About this task
From the records below, please return each line that holds the word "compose".
>>>>>
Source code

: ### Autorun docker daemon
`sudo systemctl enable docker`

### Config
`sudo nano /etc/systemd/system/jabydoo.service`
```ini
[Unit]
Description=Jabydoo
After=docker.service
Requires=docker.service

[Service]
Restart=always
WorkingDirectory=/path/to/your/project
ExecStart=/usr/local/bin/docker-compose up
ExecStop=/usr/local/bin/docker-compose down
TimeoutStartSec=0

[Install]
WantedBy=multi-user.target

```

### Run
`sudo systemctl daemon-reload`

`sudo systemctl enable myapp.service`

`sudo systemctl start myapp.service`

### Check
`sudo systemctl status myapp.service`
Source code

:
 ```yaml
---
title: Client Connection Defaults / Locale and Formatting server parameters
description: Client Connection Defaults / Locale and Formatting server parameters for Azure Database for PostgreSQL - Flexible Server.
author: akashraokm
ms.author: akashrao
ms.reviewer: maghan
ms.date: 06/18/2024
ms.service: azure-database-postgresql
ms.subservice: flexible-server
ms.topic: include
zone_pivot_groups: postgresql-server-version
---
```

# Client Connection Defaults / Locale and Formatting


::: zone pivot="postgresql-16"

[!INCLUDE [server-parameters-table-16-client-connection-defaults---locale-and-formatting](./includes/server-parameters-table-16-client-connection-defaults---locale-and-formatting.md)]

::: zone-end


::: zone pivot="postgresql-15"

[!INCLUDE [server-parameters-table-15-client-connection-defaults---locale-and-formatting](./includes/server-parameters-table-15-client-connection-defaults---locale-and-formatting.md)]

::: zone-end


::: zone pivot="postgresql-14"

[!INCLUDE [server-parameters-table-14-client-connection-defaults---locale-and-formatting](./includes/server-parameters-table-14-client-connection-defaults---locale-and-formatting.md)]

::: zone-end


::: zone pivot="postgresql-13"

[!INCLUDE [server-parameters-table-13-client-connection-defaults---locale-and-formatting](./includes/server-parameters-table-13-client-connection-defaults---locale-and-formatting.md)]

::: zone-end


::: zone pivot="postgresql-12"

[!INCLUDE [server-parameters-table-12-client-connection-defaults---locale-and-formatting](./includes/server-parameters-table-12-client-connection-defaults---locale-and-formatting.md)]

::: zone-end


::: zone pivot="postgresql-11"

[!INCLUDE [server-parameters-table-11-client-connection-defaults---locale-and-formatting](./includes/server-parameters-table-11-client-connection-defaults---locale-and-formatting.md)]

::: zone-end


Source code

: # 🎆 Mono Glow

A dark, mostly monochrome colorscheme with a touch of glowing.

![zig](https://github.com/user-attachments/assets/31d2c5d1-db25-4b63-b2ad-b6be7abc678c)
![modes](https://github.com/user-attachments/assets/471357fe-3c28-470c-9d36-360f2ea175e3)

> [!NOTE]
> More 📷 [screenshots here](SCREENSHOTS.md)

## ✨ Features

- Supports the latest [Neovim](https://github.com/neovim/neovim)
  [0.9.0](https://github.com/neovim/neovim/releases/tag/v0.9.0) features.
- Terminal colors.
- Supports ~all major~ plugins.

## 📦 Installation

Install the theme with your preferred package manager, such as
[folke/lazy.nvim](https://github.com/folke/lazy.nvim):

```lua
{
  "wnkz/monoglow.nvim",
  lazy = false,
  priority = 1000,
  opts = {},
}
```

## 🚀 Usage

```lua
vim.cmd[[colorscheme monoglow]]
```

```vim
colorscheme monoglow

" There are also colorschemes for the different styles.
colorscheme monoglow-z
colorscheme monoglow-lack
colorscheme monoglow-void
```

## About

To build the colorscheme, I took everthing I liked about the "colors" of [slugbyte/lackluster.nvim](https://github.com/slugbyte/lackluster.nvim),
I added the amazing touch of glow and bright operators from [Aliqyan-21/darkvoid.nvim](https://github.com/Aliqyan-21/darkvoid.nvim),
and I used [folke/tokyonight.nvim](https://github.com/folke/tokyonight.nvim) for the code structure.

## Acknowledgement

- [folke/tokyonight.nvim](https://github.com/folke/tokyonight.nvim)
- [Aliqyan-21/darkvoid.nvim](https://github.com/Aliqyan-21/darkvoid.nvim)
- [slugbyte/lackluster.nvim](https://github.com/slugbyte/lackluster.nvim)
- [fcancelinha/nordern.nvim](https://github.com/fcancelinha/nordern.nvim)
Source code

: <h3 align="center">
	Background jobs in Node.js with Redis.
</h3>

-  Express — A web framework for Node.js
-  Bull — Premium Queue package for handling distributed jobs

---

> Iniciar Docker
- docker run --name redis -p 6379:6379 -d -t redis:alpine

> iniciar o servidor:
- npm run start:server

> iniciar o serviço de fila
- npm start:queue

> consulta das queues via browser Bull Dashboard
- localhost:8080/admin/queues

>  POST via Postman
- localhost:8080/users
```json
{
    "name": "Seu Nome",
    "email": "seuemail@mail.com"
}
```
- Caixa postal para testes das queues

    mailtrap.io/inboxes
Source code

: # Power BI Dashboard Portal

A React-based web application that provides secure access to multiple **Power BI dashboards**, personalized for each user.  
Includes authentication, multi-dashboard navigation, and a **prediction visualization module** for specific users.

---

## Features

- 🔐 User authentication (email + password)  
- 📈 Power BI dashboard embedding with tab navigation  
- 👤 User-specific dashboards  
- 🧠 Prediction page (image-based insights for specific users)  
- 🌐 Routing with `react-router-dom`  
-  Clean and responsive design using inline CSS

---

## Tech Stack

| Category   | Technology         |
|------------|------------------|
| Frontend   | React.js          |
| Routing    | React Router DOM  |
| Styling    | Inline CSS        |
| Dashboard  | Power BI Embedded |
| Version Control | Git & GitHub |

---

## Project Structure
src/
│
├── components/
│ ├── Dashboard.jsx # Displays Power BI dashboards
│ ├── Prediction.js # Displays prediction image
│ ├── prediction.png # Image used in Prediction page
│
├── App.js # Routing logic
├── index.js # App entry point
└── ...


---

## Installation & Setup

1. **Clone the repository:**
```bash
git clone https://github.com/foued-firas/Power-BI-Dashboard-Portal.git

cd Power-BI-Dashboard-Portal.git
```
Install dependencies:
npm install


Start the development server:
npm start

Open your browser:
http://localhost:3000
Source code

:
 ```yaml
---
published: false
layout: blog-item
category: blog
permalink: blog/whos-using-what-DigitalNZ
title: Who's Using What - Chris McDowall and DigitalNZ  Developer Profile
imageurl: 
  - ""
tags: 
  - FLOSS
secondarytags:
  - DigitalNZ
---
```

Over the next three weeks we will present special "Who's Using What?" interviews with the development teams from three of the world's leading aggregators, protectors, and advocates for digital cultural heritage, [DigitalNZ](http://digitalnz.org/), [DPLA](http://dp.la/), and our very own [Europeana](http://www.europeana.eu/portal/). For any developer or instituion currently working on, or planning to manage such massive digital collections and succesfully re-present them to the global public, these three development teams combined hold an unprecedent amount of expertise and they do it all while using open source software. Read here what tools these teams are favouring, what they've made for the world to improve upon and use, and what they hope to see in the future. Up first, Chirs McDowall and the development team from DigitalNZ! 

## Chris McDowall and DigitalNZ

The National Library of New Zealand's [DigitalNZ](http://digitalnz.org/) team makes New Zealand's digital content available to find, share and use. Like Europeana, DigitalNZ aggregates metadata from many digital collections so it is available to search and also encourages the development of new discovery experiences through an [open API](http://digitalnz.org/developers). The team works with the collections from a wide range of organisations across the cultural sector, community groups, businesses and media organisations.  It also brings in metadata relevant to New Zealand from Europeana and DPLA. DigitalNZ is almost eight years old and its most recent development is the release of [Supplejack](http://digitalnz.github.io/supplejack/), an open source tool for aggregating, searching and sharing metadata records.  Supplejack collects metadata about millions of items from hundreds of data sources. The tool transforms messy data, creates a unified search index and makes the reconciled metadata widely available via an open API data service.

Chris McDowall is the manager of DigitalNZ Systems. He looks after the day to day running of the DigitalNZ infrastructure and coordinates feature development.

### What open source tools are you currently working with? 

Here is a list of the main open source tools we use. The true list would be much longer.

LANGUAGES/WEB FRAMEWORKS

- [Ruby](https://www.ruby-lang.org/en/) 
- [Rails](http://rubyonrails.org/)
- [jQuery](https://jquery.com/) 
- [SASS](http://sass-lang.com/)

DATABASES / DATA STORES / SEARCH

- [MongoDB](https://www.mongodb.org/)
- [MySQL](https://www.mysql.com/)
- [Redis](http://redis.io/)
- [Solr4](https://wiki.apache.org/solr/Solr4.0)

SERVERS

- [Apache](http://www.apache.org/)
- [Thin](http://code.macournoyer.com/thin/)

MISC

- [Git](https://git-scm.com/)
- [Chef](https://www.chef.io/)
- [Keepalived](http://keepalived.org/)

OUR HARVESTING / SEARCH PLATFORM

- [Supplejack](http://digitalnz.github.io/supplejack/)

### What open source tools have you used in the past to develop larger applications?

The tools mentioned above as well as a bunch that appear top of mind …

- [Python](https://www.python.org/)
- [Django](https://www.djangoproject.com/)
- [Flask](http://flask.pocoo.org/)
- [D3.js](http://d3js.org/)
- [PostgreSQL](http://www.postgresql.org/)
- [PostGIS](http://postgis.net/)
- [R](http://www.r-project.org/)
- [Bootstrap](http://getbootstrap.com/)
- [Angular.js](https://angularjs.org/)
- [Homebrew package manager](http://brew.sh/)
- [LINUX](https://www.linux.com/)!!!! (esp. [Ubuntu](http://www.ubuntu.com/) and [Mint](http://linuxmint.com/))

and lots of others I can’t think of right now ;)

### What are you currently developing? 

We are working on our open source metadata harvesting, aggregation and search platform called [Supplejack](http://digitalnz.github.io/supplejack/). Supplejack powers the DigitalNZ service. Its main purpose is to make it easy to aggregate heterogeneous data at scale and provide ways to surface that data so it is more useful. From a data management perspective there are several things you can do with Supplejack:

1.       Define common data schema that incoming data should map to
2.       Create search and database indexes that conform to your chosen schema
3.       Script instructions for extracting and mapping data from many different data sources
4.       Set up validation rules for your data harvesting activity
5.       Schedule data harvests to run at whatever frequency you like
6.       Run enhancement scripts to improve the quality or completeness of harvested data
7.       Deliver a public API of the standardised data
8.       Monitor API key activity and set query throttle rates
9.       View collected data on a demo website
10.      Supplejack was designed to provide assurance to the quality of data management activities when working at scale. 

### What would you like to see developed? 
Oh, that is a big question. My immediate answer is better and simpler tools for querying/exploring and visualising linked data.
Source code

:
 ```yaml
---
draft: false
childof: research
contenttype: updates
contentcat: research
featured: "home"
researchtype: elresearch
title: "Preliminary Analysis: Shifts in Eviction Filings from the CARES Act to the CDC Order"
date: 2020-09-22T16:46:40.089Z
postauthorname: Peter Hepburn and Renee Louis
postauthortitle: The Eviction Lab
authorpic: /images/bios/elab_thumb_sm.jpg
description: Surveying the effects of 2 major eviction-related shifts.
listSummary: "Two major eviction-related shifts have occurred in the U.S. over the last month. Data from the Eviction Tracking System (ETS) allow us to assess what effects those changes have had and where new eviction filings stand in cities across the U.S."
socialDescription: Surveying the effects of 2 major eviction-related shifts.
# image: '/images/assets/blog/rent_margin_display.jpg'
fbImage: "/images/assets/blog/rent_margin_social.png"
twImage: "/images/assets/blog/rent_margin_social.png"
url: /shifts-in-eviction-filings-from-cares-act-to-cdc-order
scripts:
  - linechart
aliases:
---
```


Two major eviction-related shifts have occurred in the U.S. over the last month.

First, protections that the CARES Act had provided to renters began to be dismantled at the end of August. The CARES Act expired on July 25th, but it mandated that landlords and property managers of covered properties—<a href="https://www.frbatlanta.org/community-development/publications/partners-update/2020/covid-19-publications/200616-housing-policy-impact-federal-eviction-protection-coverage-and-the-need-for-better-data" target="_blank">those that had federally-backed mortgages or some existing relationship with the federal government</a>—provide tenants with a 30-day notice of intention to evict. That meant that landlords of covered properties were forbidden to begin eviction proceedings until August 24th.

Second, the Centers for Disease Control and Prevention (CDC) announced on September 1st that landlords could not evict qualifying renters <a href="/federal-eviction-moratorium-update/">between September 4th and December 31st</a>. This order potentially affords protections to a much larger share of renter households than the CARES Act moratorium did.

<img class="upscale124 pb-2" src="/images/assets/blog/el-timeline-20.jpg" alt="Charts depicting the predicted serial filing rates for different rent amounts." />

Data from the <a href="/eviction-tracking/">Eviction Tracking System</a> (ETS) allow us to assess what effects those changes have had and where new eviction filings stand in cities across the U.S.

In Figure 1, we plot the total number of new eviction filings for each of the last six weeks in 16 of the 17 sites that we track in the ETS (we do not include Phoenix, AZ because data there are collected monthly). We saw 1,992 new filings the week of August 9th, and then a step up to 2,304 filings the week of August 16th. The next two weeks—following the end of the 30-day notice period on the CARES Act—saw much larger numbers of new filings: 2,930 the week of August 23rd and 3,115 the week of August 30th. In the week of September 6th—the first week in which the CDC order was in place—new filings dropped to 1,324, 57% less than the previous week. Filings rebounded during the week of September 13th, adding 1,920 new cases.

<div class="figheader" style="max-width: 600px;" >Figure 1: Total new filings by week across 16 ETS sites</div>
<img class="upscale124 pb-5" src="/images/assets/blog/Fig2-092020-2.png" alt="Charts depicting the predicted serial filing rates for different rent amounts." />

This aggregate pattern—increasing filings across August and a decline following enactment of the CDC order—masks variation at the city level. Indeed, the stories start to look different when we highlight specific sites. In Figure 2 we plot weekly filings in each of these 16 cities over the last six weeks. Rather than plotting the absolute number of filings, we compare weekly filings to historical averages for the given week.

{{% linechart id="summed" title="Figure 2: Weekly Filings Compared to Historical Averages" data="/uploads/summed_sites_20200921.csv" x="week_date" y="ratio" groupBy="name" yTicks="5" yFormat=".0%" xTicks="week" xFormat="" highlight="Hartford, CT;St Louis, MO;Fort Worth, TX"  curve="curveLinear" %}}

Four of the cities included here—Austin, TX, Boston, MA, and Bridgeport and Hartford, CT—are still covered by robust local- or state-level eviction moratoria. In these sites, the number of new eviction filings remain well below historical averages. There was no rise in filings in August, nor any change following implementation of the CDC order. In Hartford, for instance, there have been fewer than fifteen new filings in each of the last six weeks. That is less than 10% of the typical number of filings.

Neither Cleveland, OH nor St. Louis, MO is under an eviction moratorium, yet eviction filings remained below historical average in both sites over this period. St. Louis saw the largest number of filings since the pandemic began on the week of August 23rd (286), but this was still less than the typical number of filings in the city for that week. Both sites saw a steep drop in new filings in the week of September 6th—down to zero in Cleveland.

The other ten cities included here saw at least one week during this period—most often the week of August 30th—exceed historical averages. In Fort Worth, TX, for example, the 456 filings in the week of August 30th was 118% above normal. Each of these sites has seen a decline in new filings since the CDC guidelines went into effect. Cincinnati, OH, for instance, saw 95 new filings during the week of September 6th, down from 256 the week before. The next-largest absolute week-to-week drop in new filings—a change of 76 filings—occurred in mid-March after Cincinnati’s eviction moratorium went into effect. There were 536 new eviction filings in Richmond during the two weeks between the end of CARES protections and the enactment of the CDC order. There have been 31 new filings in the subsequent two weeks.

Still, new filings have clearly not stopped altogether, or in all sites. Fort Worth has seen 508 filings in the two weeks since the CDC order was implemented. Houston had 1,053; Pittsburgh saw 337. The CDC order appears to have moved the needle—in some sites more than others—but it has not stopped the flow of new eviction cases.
<<<<<
Your response
ExecStart=/usr/local/bin/docker-compose up
ExecStop=/usr/local/bin/docker-compose down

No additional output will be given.